We are still seeing a few systems lock up completely : the
output to the monitor is stopped, the pointer does not move with the
mouse, even STOP-A on the keyboard does nothing. The operators have
to cycle power to get the workstation restarted.

Now, on these systems, we are seeing a lot (a LOT) of messages : "zs0:
silo overload", which means the Zilog 8530 character input silo (or
serial portFIFO) overflowed before it could be serviced. zs0 points to
the ttya port, which is where some kind of factory automation PC is
connected. It's supposedly running 9600 baud, no one knows what flow
control.

Has anyone seen a case where overloading a serial port can disable the
keyboard and halt the system?

Will summarize for answers...

----- End Original Message -----

Thanks for fast responses : it seems that overloading the serial ports
will definitely clog up the workstation. The FA connection apparently
does not care about flow control (I've never heard of a serial
conenction that didn't use some kind of flow control, but they say
no). SOmething is coming down the pipe too fast for the workstation to
handle. Michael Maciolek and Glenn Satchell give some good monitoring
advice, too.

Thanks all!

John Reynolds
Applied Materials There's so much comedy on television.
2901 Patrick Henry Dr.
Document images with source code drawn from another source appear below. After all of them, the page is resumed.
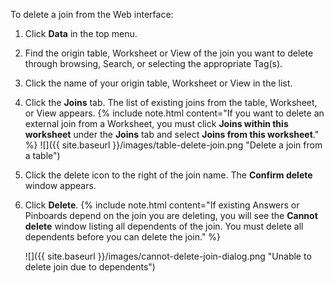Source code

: To delete a join from the Web interface:
1. Click **Data** in the top menu.
2. Find the origin table, Worksheet or View of the join you want to delete through browsing, Search, or selecting the appropriate Tag(s).
3. Click the name of your origin table, Worksheet or View in the list.
4. Click the **Joins** tab. The list of existing joins from the table, Worksheet, or View appears.
	{% include note.html content="If you want to delete an external join from a Worksheet, you must click **Joins within this worksheet** under the **Joins** tab and select **Joins from this worksheet**." %}
![]({{ site.baseurl }}/images/table-delete-join.png "Delete a join from a table")
5. Click the delete icon to the right of the join name. The **Confirm delete** window appears.
6. Click **Delete**.
	{% include note.html content="If existing Answers or Pinboards depend on the join you are deleting, you will see the **Cannot delete** window listing all dependents of the join. You must delete all dependents before you can delete the join." %}

	![]({{ site.baseurl }}/images/cannot-delete-join-dialog.png "Unable to delete join due to dependents")
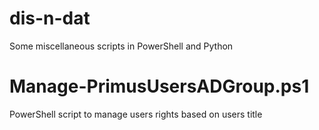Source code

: # dis-n-dat
Some miscellaneous scripts in PowerShell and Python

# Manage-PrimusUsersADGroup.ps1
PowerShell script to manage users rights based on users title
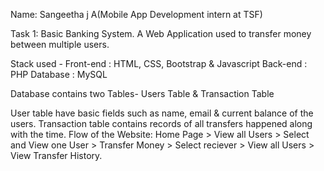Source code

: 
Name: Sangeetha j A(Mobile App Development intern at TSF)

Task 1: Basic Banking System. A Web Application used to transfer money between multiple users.

Stack used - Front-end : HTML, CSS, Bootstrap & Javascript Back-end : PHP Database : MySQL

Database contains two Tables- Users Table & Transaction Table

User table have basic fields such as name, email & current balance of the users.
Transaction table contains records of all transfers happened along with the time.
Flow of the Website: Home Page > View all Users > Select and View one User > Transfer Money > Select reciever > View all Users > View Transfer History.
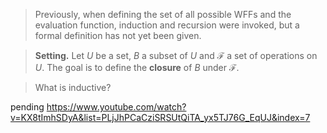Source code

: > Previously, when defining the set of all possible WFFs and the evaluation function, induction and recursion were invoked, but a formal definition has not yet been given.

> **Setting.** Let $U$ be a set, $B$ a subset of $U$ and $\mathcal F$ a set of operations on $U$.
> The goal is to define the **closure** of $B$ under $\mathcal F$.


> What is inductive?

>

pending
https://www.youtube.com/watch?v=KX8tImhSDyA&list=PLjJhPCaCziSRSUtQiTA_yx5TJ76G_EqUJ&index=7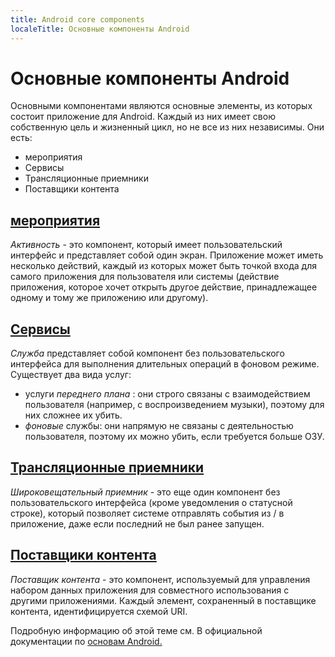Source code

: ---
title: Android core components
localeTitle: Основные компоненты Android
---# Основные компоненты Android

Основными компонентами являются основные элементы, из которых состоит приложение для Android. Каждый из них имеет свою собственную цель и жизненный цикл, но не все из них независимы. Они есть:

*   мероприятия
*   Сервисы
*   Трансляционные приемники
*   Поставщики контента

## [мероприятия](https://developer.android.com/guide/components/activities/)

_Активность_ - это компонент, который имеет пользовательский интерфейс и представляет собой один экран. Приложение может иметь несколько действий, каждый из которых может быть точкой входа для самого приложения для пользователя или системы (действие приложения, которое хочет открыть другое действие, принадлежащее одному и тому же приложению или другому).

## [Сервисы](https://developer.android.com/guide/components/services)

_Служба_ представляет собой компонент без пользовательского интерфейса для выполнения длительных операций в фоновом режиме. Существует два вида услуг:

*   услуги _переднего плана_ : они строго связаны с взаимодействием пользователя (например, с воспроизведением музыки), поэтому для них сложнее их убить.
*   _фоновые_ службы: они напрямую не связаны с деятельностью пользователя, поэтому их можно убить, если требуется больше ОЗУ.

## [Трансляционные приемники](https://developer.android.com/guide/components/broadcasts)

_Широковещательный приемник_ - это еще один компонент без пользовательского интерфейса (кроме уведомления о статусной строке), который позволяет системе отправлять события из / в приложение, даже если последний не был ранее запущен.

## [Поставщики контента](https://developer.android.com/guide/topics/providers/content-providers)

_Поставщик контента_ - это компонент, используемый для управления набором данных приложения для совместного использования с другими приложениями. Каждый элемент, сохраненный в поставщике контента, идентифицируется схемой URI.

Подробную информацию об этой теме см. В официальной документации по [основам Android.](https://developer.android.com/guide/components/fundamentals)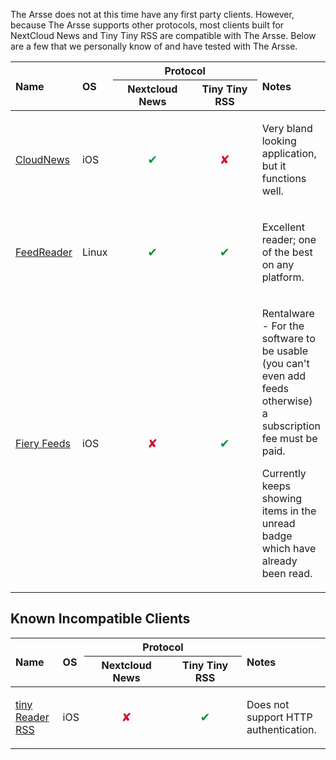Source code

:The Arsse does not at this time have any first party clients. However, because The Arsse supports other protocols, most clients built for NextCloud News and Tiny Tiny RSS are compatible with The Arsse. Below are a few that we personally know of and have tested with The Arsse.

<table>
 <thead>
  <tr>
   <th rowspan="2" style="text-align:left; width:15%">Name</th>
   <th rowspan="2" style="text-align:left">OS</th>
   <th colspan="2" style="width:50%">Protocol</th>
   <th rowspan="2" style="text-align:left">Notes</th>
  </tr>
  <tr>
   <th style="text-align:center">Nextcloud News</th>
   <th style="text-align:center">Tiny Tiny RSS</th>
  </tr>
 </thead>
 <tbody>
  <tr>
   <td><a href="https://peterandlinda.com/cloudnews/">CloudNews</a></td>
   <td>iOS</td>
   <td style="text-align:center;color:#00953b;font-size:larger">✔</td>
   <td style="text-align:center;color:#cf102d;font-size:larger">✘</td>
   <td>
    <p>Very bland looking application, but it functions well.</p>
   </td>
  </tr>
  <tr>
   <td><a href="https://jangernert.github.io/FeedReader/">FeedReader</a></td>
   <td>Linux</td>
   <td style="text-align:center;color:#00953b;font-size:larger">✔</td>
   <td style="text-align:center;color:#00953b;font-size:larger">✔</td>
   <td>
    <p>Excellent reader; one of the best on any platform.</p>
   </td>
  </tr>
  <tr>
   <td><a href="http://cocoacake.net/apps/fiery/">Fiery Feeds</a></td>
   <td>iOS</td>
   <td style="text-align:center;color:#cf102d;font-size:larger">✘</td>
   <td style="text-align:center;color:#00953b;font-size:larger">✔</td>
   <td>
    <p>Rentalware - For the software to be usable (you can't even add feeds otherwise) a subscription fee must be paid.</p>
    <p>Currently keeps showing items in the unread badge which have already been read.</p>
   </td>
  </tr>
 </tbody>
</table>

## Known Incompatible Clients

<table>
 <thead>
  <tr>
   <th rowspan="2" style="text-align:left; width:15%">Name</th>
   <th rowspan="2" style="text-align:left">OS</th>
   <th colspan="2" style="width:50%">Protocol</th>
   <th rowspan="2" style="text-align:left">Notes</th>
  </tr>
  <tr>
   <th style="text-align:center">Nextcloud News</th>
   <th style="text-align:center">Tiny Tiny RSS</th>
  </tr>
 </thead>
 <tbody>
  <tr>
   <td><a href="http://www.pluchon.com/en/tiny_reader_rss.php">tiny Reader RSS</a></td>
   <td>iOS</td>
   <td style="text-align:center;color:#cf102d;font-size:larger">✘</td>
   <td style="text-align:center;color:#00953b;font-size:larger">✔</td>
   <td>
    <p>Does not support HTTP authentication.</p>
   </td>
  </tr>
 </tbody>
</table>
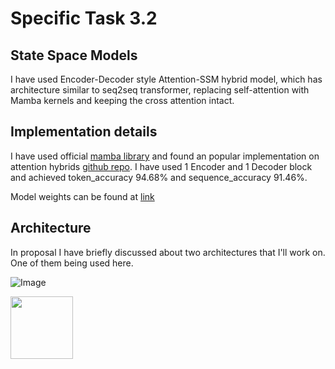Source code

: # Specific Task 3.2

## State Space Models

I have used Encoder-Decoder style Attention-SSM hybrid model, which has architecture similar to seq2seq transformer, replacing self-attention with Mamba kernels and keeping the cross attention intact.

## Implementation details

I have used official [mamba library](https://github.com/state-spaces/mamba/tree/main) and found an popular implementation on attention hybrids [github repo](https://github.com/deep-spin/ssm-mt).
I have used 1 Encoder and 1 Decoder block and achieved token_accuracy 94.68% and
sequence_accuracy 91.46%.

Model weights can be found at [link](https://drive.google.com/file/d/1fEdJcy9kPsqdHOKzVSz7nda-ZdkKR8yv/view?usp=sharing)

## Architecture

In proposal I have briefly discussed about two architectures that I'll work on. One of them being used here.

![Image](https://github.com/user-attachments/assets/18282c70-a9c4-4c50-946a-85c63e32d6f3)

<img src='https://github.com/user-attachments/assets/18282c70-a9c4-4c50-946a-85c63e32d6f3' width="100">

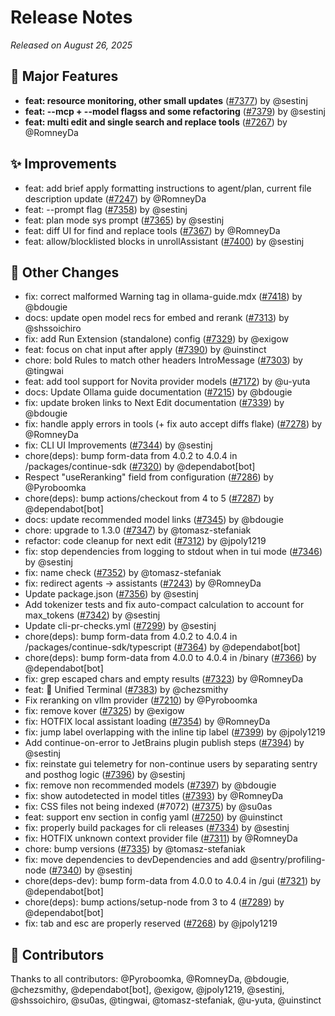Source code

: # Release Notes

_Released on August 26, 2025_

## 🚀 Major Features

- **feat: resource monitoring, other small updates** ([#7377](https://github.com/continuedev/continue/pull/7377)) by @sestinj
- **feat: --mcp + --model flagss and some refactoring** ([#7379](https://github.com/continuedev/continue/pull/7379)) by @sestinj
- **feat: multi edit and single search and replace tools** ([#7267](https://github.com/continuedev/continue/pull/7267)) by @RomneyDa

## ✨ Improvements

- feat: add brief apply formatting instructions to agent/plan, current file description update ([#7247](https://github.com/continuedev/continue/pull/7247)) by @RomneyDa
- feat: --prompt flag ([#7358](https://github.com/continuedev/continue/pull/7358)) by @sestinj
- feat: plan mode sys prompt ([#7365](https://github.com/continuedev/continue/pull/7365)) by @sestinj
- feat: diff UI for find and replace tools ([#7367](https://github.com/continuedev/continue/pull/7367)) by @RomneyDa
- feat: allow/blocklisted blocks in unrollAssistant ([#7400](https://github.com/continuedev/continue/pull/7400)) by @sestinj

## 📝 Other Changes

- fix: correct malformed Warning tag in ollama-guide.mdx ([#7418](https://github.com/continuedev/continue/pull/7418)) by @bdougie
- docs: update open model recs for embed and rerank ([#7313](https://github.com/continuedev/continue/pull/7313)) by @shssoichiro
- fix: add Run Extension (standalone) config ([#7329](https://github.com/continuedev/continue/pull/7329)) by @exigow
- feat: focus on chat input after apply ([#7390](https://github.com/continuedev/continue/pull/7390)) by @uinstinct
- chore: bold Rules to match other headers IntroMessage ([#7303](https://github.com/continuedev/continue/pull/7303)) by @tingwai
- feat: add tool support for Novita provider models ([#7172](https://github.com/continuedev/continue/pull/7172)) by @u-yuta
- docs: Update Ollama guide documentation ([#7215](https://github.com/continuedev/continue/pull/7215)) by @bdougie
- fix: update broken links to Next Edit documentation ([#7339](https://github.com/continuedev/continue/pull/7339)) by @bdougie
- fix: handle apply errors in tools (+ fix auto accept diffs flake) ([#7278](https://github.com/continuedev/continue/pull/7278)) by @RomneyDa
- fix: CLI UI Improvements ([#7344](https://github.com/continuedev/continue/pull/7344)) by @sestinj
- chore(deps): bump form-data from 4.0.2 to 4.0.4 in /packages/continue-sdk ([#7320](https://github.com/continuedev/continue/pull/7320)) by @dependabot[bot]
- Respect "useReranking" field from configuration ([#7286](https://github.com/continuedev/continue/pull/7286)) by @Pyroboomka
- chore(deps): bump actions/checkout from 4 to 5 ([#7287](https://github.com/continuedev/continue/pull/7287)) by @dependabot[bot]
- docs: update recommended model links ([#7345](https://github.com/continuedev/continue/pull/7345)) by @bdougie
- chore: upgrade to 1.3.0 ([#7347](https://github.com/continuedev/continue/pull/7347)) by @tomasz-stefaniak
- refactor: code cleanup for next edit ([#7312](https://github.com/continuedev/continue/pull/7312)) by @jpoly1219
- fix: stop dependencies from logging to stdout when in tui mode ([#7346](https://github.com/continuedev/continue/pull/7346)) by @sestinj
- fix: name check ([#7352](https://github.com/continuedev/continue/pull/7352)) by @tomasz-stefaniak
- fix: redirect agents -> assistants ([#7243](https://github.com/continuedev/continue/pull/7243)) by @RomneyDa
- Update package.json ([#7356](https://github.com/continuedev/continue/pull/7356)) by @sestinj
- Add tokenizer tests and fix auto-compact calculation to account for max_tokens ([#7342](https://github.com/continuedev/continue/pull/7342)) by @sestinj
- Update cli-pr-checks.yml ([#7299](https://github.com/continuedev/continue/pull/7299)) by @sestinj
- chore(deps): bump form-data from 4.0.2 to 4.0.4 in /packages/continue-sdk/typescript ([#7364](https://github.com/continuedev/continue/pull/7364)) by @dependabot[bot]
- chore(deps): bump form-data from 4.0.0 to 4.0.4 in /binary ([#7366](https://github.com/continuedev/continue/pull/7366)) by @dependabot[bot]
- fix: grep escaped chars and empty results ([#7323](https://github.com/continuedev/continue/pull/7323)) by @RomneyDa
- feat: :lipstick: Unified Terminal ([#7383](https://github.com/continuedev/continue/pull/7383)) by @chezsmithy
- Fix reranking on vllm provider ([#7210](https://github.com/continuedev/continue/pull/7210)) by @Pyroboomka
- fix: remove kover ([#7325](https://github.com/continuedev/continue/pull/7325)) by @exigow
- fix: HOTFIX local assistant loading ([#7354](https://github.com/continuedev/continue/pull/7354)) by @RomneyDa
- fix: jump label overlapping with the inline tip label ([#7399](https://github.com/continuedev/continue/pull/7399)) by @jpoly1219
- Add continue-on-error to JetBrains plugin publish steps ([#7394](https://github.com/continuedev/continue/pull/7394)) by @sestinj
- fix: reinstate gui telemetry for non-continue users by separating sentry and posthog logic ([#7396](https://github.com/continuedev/continue/pull/7396)) by @sestinj
- fix: remove non recommended models ([#7397](https://github.com/continuedev/continue/pull/7397)) by @bdougie
- fix: show autodetected in model titles ([#7393](https://github.com/continuedev/continue/pull/7393)) by @RomneyDa
- fix: CSS files not being indexed (#7072) ([#7375](https://github.com/continuedev/continue/pull/7375)) by @su0as
- feat: support env section in config yaml ([#7250](https://github.com/continuedev/continue/pull/7250)) by @uinstinct
- fix: properly build packages for cli releases ([#7334](https://github.com/continuedev/continue/pull/7334)) by @sestinj
- fix: HOTFIX unknown context provider file ([#7311](https://github.com/continuedev/continue/pull/7311)) by @RomneyDa
- chore: bump versions ([#7335](https://github.com/continuedev/continue/pull/7335)) by @tomasz-stefaniak
- fix: move dependencies to devDependencies and add @sentry/profiling-node ([#7340](https://github.com/continuedev/continue/pull/7340)) by @sestinj
- chore(deps-dev): bump form-data from 4.0.0 to 4.0.4 in /gui ([#7321](https://github.com/continuedev/continue/pull/7321)) by @dependabot[bot]
- chore(deps): bump actions/setup-node from 3 to 4 ([#7289](https://github.com/continuedev/continue/pull/7289)) by @dependabot[bot]
- fix: tab and esc are properly reserved ([#7268](https://github.com/continuedev/continue/pull/7268)) by @jpoly1219

## 👥 Contributors

Thanks to all contributors: @Pyroboomka, @RomneyDa, @bdougie, @chezsmithy, @dependabot[bot], @exigow, @jpoly1219, @sestinj, @shssoichiro, @su0as, @tingwai, @tomasz-stefaniak, @u-yuta, @uinstinct
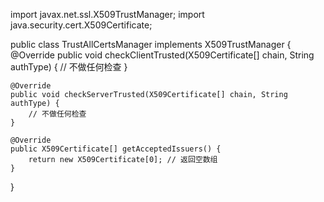 import javax.net.ssl.X509TrustManager;
import java.security.cert.X509Certificate;

public class TrustAllCertsManager implements X509TrustManager {
    @Override
    public void checkClientTrusted(X509Certificate[] chain, String authType) {
        // 不做任何检查
    }

    @Override
    public void checkServerTrusted(X509Certificate[] chain, String authType) {
        // 不做任何检查
    }

    @Override
    public X509Certificate[] getAcceptedIssuers() {
        return new X509Certificate[0]; // 返回空数组
    }
}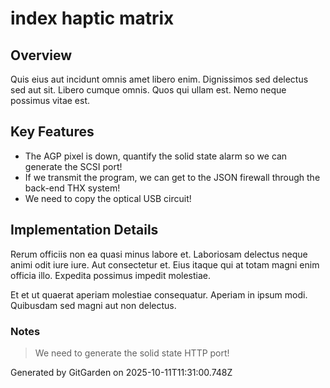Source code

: # index haptic matrix

## Overview
Quis eius aut incidunt omnis amet libero enim. Dignissimos sed delectus sed aut sit. Libero cumque omnis. Quos qui ullam est. Nemo neque possimus vitae est.

## Key Features
- The AGP pixel is down, quantify the solid state alarm so we can generate the SCSI port!
- If we transmit the program, we can get to the JSON firewall through the back-end THX system!
- We need to copy the optical USB circuit!

## Implementation Details
Rerum officiis non ea quasi minus labore et. Laboriosam delectus neque animi odit iure iure. Aut consectetur et. Eius itaque qui at totam magni enim officia illo. Expedita possimus impedit molestiae.
 Et et ut quaerat aperiam molestiae consequatur. Aperiam in ipsum modi. Quibusdam sed magni aut non delectus.

### Notes
> We need to generate the solid state HTTP port!

Generated by GitGarden on 2025-10-11T11:31:00.748Z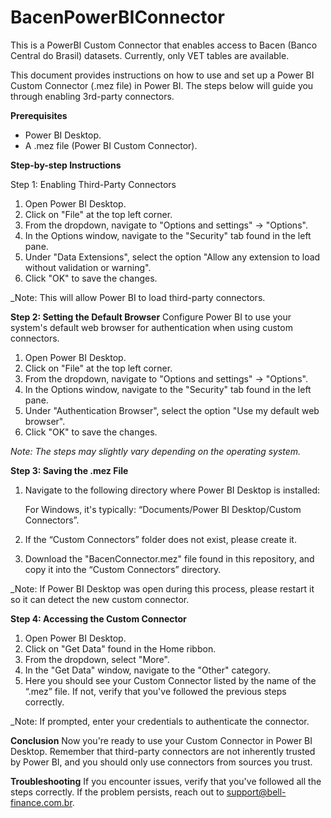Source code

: # BacenPowerBIConnector
This is a PowerBI Custom Connector that enables access to Bacen (Banco Central do Brasil) datasets. Currently, only VET tables are available.

This document provides instructions on how to use and set up a Power BI Custom Connector (.mez file) in Power BI. The steps below will guide you through enabling 3rd-party connectors.

**Prerequisites**
- Power BI Desktop.
- A .mez file (Power BI Custom Connector).

**Step-by-step Instructions**

Step 1: Enabling Third-Party Connectors
1. Open Power BI Desktop.
2. Click on "File" at the top left corner.
3. From the dropdown, navigate to "Options and settings" -> "Options".
4. In the Options window, navigate to the "Security" tab found in the left pane.
5. Under "Data Extensions", select the option "Allow any extension to load without validation or warning".
6. Click "OK" to save the changes.

_Note: This will allow Power BI to load third-party connectors.

**Step 2: Setting the Default Browser**
Configure Power BI to use your system's default web browser for authentication when using custom connectors. 

1. Open Power BI Desktop.
2. Click on "File" at the top left corner.
3. From the dropdown, navigate to "Options and settings" -> "Options".
4. In the Options window, navigate to the "Security" tab found in the left pane.
5. Under "Authentication Browser", select the option "Use my default web browser".
6. Click "OK" to save the changes.

_Note: The steps may slightly vary depending on the operating system._

**Step 3: Saving the .mez File**
1. Navigate to the following directory where Power BI Desktop is installed:

   For Windows, it's typically: “Documents/Power BI Desktop/Custom Connectors”.

2. If the “Custom Connectors” folder does not exist, please create it.
3. Download the "BacenConnector.mez" file found in this repository, and copy it into the “Custom Connectors” directory.

_Note: If Power BI Desktop was open during this process, please restart it so it can detect the new custom connector.

**Step 4: Accessing the Custom Connector**
1. Open Power BI Desktop.
2. Click on "Get Data" found in the Home ribbon.
3. From the dropdown, select "More".
4. In the "Get Data" window, navigate to the "Other" category.
5. Here you should see your Custom Connector listed by the name of the “.mez” file. If not, verify that you've followed the previous steps correctly.

_Note: If prompted, enter your credentials to authenticate the connector. 

**Conclusion**
Now you're ready to use your Custom Connector in Power BI Desktop. Remember that third-party connectors are not inherently trusted by Power BI, and you should only use connectors from sources you trust.

**Troubleshooting**
If you encounter issues, verify that you've followed all the steps correctly. If the problem persists, reach out to support@bell-finance.com.br.

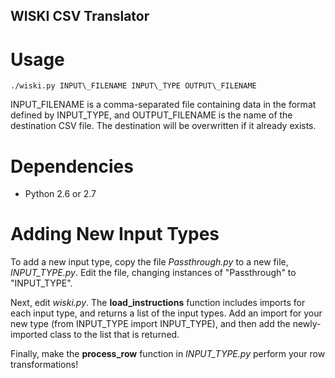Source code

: WISKI CSV Translator
--------------------

Usage
=====

    ./wiski.py INPUT\_FILENAME INPUT\_TYPE OUTPUT\_FILENAME

INPUT\_FILENAME is a comma-separated file containing data in the
format defined by INPUT\_TYPE, and OUTPUT\_FILENAME is the name
of the destination CSV file. The destination will be overwritten
if it already exists.

Dependencies
============

* Python 2.6 or 2.7

Adding New Input Types
======================

To add a new input type, copy the file *Passthrough.py* to a new
file, *INPUT\_TYPE.py*. Edit the file, changing instances of 
"Passthrough" to "INPUT\_TYPE".

Next, edit *wiski.py*. The **load\_instructions** function includes
imports for each input type, and returns a list of the input types.
Add an import for your new type (from INPUT\_TYPE import INPUT\_TYPE),
and then add the newly-imported class to the list that is returned.

Finally, make the **process\_row** function in *INPUT\_TYPE.py* perform
your row transformations!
MS 5502 Does that cause comedy in the streets?
Santa Clara CA 95054 -Dick Cavett
(408) 235-6352
reynolds@acetsw.amat.com
-------------------------------------------------------------------------

 Anecdotal evidence from our SUN service rep, and responses from :

--------------------------------------
 Michael Pavlov <misha@ml.com>

Few years ago I remember seeing this kind of lockups/panics on 4.X
a) make sure your patch level is up to date
b) try high speed SBUS cards

good luck

--------------------------------------
 Michael Maciolek <mikem@centerline.com>

Yes. This is a shot in the dark, so you'll have to decide if it
applies to your particular situation.

What is the direction of data flow between the Sun and the factory
automation machine? If the Sun is READING data, check the settings of
the serial port to see if ECHO is turned on. If it is, your problem
may occur because the external device isn't reading its own echoed
data, and that data is backing up and filling the streams buffers,
ultimately consuming them all. Once the streams buffers are used up,
nothing that does stream I/O will work...mouse, keyboard, rlogin,
telnet, etc. Non-streams operations, like NFS service, may continue to
work. This behavior is described in Bug ID 1071453, see below.
Although this bug report talks specifically about pty/tty devices, the
same situation can arise on other streams devices like ttya/ttyb.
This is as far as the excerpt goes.